**Aim of the exercise:** Go from the first line below to the one with "leaves every conclusion" and print each line exactly.

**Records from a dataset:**
● ● ●
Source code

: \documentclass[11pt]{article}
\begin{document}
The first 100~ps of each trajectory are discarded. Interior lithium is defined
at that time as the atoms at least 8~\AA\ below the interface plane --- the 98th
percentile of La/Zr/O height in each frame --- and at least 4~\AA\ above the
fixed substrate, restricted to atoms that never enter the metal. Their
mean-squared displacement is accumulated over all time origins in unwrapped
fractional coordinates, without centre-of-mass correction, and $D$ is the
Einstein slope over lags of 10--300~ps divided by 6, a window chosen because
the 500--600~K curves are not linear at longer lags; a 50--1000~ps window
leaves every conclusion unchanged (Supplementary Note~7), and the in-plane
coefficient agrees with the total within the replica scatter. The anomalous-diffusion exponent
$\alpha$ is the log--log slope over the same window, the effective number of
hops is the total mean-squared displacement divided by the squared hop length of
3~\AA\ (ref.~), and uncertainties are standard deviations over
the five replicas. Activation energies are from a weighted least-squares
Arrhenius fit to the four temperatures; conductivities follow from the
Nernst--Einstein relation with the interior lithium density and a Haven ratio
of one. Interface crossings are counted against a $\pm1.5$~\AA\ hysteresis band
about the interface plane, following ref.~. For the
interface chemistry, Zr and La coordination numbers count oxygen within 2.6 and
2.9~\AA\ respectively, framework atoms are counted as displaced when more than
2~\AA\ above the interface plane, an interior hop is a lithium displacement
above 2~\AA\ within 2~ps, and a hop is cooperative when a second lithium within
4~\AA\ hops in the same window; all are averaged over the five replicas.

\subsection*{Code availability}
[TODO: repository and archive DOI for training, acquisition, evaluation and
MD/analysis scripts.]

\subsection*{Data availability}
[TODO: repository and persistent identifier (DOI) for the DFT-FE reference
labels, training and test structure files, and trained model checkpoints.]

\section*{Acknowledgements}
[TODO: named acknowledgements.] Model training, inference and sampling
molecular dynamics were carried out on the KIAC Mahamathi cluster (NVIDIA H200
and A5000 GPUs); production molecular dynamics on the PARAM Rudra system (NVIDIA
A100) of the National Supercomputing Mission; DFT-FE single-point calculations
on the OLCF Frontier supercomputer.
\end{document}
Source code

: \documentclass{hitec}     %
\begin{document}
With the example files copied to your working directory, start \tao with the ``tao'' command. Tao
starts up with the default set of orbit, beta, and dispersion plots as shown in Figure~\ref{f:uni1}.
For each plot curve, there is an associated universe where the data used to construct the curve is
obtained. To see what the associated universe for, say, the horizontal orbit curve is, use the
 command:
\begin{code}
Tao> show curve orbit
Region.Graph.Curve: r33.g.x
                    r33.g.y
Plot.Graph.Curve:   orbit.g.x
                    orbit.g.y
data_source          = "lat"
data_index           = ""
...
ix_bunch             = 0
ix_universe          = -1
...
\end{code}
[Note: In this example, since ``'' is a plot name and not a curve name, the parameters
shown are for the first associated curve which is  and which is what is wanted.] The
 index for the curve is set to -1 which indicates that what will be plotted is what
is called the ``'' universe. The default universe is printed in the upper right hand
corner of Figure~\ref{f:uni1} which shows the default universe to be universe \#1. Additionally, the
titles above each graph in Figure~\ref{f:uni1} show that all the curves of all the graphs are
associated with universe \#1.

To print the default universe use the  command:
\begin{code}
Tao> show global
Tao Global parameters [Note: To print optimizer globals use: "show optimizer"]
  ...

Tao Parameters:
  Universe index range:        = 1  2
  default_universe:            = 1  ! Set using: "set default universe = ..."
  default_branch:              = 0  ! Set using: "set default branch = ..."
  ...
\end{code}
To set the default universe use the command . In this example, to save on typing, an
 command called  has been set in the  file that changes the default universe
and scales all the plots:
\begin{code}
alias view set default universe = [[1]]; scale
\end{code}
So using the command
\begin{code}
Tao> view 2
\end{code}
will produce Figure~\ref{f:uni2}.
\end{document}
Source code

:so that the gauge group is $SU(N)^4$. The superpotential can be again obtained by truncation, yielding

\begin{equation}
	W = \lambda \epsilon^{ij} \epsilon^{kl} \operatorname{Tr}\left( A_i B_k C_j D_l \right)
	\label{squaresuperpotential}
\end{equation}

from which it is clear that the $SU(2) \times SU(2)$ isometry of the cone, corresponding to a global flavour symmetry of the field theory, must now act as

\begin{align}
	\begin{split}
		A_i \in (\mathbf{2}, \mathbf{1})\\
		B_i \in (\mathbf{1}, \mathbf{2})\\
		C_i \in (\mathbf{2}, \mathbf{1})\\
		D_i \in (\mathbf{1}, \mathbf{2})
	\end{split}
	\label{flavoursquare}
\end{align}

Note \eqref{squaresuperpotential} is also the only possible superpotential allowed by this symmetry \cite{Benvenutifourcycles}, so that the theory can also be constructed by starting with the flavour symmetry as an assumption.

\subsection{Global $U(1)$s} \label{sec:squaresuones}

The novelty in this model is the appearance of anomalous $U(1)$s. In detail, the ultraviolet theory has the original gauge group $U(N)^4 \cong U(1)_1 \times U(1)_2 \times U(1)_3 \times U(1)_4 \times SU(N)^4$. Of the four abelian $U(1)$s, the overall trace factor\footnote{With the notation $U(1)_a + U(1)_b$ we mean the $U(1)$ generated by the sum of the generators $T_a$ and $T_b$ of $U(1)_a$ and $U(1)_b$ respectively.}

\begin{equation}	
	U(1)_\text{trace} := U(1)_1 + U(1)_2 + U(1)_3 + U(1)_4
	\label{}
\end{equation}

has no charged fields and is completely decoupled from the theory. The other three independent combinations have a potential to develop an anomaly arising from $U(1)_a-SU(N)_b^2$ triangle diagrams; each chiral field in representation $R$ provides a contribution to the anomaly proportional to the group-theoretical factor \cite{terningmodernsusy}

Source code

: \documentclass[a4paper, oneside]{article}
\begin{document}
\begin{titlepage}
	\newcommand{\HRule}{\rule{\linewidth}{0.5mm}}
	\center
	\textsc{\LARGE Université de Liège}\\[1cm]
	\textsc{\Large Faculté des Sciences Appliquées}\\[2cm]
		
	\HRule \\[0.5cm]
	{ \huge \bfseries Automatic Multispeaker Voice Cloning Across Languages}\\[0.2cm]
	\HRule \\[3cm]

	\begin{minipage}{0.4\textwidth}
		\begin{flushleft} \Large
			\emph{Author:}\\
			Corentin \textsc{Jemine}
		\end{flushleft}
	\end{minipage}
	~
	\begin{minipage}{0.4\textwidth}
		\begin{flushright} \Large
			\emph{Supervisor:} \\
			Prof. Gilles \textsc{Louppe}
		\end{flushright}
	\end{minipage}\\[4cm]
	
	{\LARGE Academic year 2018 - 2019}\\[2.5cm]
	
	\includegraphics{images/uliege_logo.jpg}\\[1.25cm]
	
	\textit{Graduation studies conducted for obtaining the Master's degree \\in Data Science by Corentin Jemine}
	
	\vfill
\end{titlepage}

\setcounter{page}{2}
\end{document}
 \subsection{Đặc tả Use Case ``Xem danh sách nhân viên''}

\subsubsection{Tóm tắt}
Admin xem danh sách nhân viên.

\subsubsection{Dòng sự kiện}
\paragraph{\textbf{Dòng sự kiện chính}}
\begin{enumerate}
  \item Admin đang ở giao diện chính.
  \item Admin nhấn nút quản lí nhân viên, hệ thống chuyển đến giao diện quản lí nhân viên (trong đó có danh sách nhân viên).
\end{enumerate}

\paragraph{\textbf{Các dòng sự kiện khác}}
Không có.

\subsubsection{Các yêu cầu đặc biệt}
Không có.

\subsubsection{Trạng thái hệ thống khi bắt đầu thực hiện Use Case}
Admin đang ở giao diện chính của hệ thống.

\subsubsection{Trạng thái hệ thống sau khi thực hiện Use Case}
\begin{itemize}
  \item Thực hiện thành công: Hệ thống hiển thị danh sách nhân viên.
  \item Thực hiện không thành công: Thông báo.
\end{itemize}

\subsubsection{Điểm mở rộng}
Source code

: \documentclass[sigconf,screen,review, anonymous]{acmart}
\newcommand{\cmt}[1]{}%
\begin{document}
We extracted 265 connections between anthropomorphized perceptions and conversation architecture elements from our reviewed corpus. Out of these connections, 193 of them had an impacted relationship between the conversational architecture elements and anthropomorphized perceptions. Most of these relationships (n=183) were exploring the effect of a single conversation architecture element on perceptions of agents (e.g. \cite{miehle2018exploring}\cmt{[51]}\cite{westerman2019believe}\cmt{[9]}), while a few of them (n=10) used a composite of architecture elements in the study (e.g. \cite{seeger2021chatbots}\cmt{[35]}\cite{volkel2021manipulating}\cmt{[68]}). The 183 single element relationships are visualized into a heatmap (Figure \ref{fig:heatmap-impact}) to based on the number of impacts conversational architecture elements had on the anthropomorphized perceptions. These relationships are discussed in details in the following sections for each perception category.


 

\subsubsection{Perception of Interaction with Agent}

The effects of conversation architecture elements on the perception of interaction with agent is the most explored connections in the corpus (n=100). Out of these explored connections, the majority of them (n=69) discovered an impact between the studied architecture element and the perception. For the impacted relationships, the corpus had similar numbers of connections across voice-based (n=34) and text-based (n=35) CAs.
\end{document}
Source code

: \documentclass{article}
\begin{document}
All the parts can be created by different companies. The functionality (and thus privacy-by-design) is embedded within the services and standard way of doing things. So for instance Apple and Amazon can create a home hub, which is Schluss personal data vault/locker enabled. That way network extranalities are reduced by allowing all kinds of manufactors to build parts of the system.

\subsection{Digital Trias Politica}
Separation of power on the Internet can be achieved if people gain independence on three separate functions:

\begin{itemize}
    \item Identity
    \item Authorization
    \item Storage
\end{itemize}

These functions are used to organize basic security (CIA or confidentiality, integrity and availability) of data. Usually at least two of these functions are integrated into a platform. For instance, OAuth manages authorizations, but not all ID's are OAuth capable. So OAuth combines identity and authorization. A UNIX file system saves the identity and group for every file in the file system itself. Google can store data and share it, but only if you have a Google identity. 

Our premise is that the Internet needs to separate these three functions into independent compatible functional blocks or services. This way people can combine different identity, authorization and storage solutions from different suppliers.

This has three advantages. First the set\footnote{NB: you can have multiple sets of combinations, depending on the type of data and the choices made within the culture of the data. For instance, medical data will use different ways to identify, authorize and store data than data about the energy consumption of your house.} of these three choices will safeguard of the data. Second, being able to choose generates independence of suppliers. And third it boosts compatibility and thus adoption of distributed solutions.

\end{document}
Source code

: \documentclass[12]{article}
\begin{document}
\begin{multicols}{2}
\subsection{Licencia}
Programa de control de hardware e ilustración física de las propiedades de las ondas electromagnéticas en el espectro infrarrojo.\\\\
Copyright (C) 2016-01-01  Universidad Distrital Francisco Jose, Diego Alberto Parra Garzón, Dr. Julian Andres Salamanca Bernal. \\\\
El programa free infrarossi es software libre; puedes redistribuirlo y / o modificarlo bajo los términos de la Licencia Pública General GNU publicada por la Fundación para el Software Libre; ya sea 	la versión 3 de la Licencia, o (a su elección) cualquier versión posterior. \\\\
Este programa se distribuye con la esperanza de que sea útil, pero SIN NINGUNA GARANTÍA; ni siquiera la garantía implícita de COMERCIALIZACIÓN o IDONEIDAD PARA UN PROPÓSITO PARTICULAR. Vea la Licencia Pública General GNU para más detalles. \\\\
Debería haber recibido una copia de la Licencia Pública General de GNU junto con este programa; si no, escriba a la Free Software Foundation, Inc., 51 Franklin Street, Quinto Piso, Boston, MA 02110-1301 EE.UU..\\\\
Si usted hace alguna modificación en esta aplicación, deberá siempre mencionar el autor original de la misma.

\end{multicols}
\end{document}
● ● ●
**Answer section:**
Source code

: \documentclass[11pt]{article}
\begin{document}
The first 100~ps of each trajectory are discarded. Interior lithium is defined
at that time as the atoms at least 8~\AA\ below the interface plane --- the 98th
percentile of La/Zr/O height in each frame --- and at least 4~\AA\ above the
fixed substrate, restricted to atoms that never enter the metal. Their
mean-squared displacement is accumulated over all time origins in unwrapped
fractional coordinates, without centre-of-mass correction, and $D$ is the
Einstein slope over lags of 10--300~ps divided by 6, a window chosen because
the 500--600~K curves are not linear at longer lags; a 50--1000~ps window
leaves every conclusion unchanged (Supplementary Note~7), and the in-plane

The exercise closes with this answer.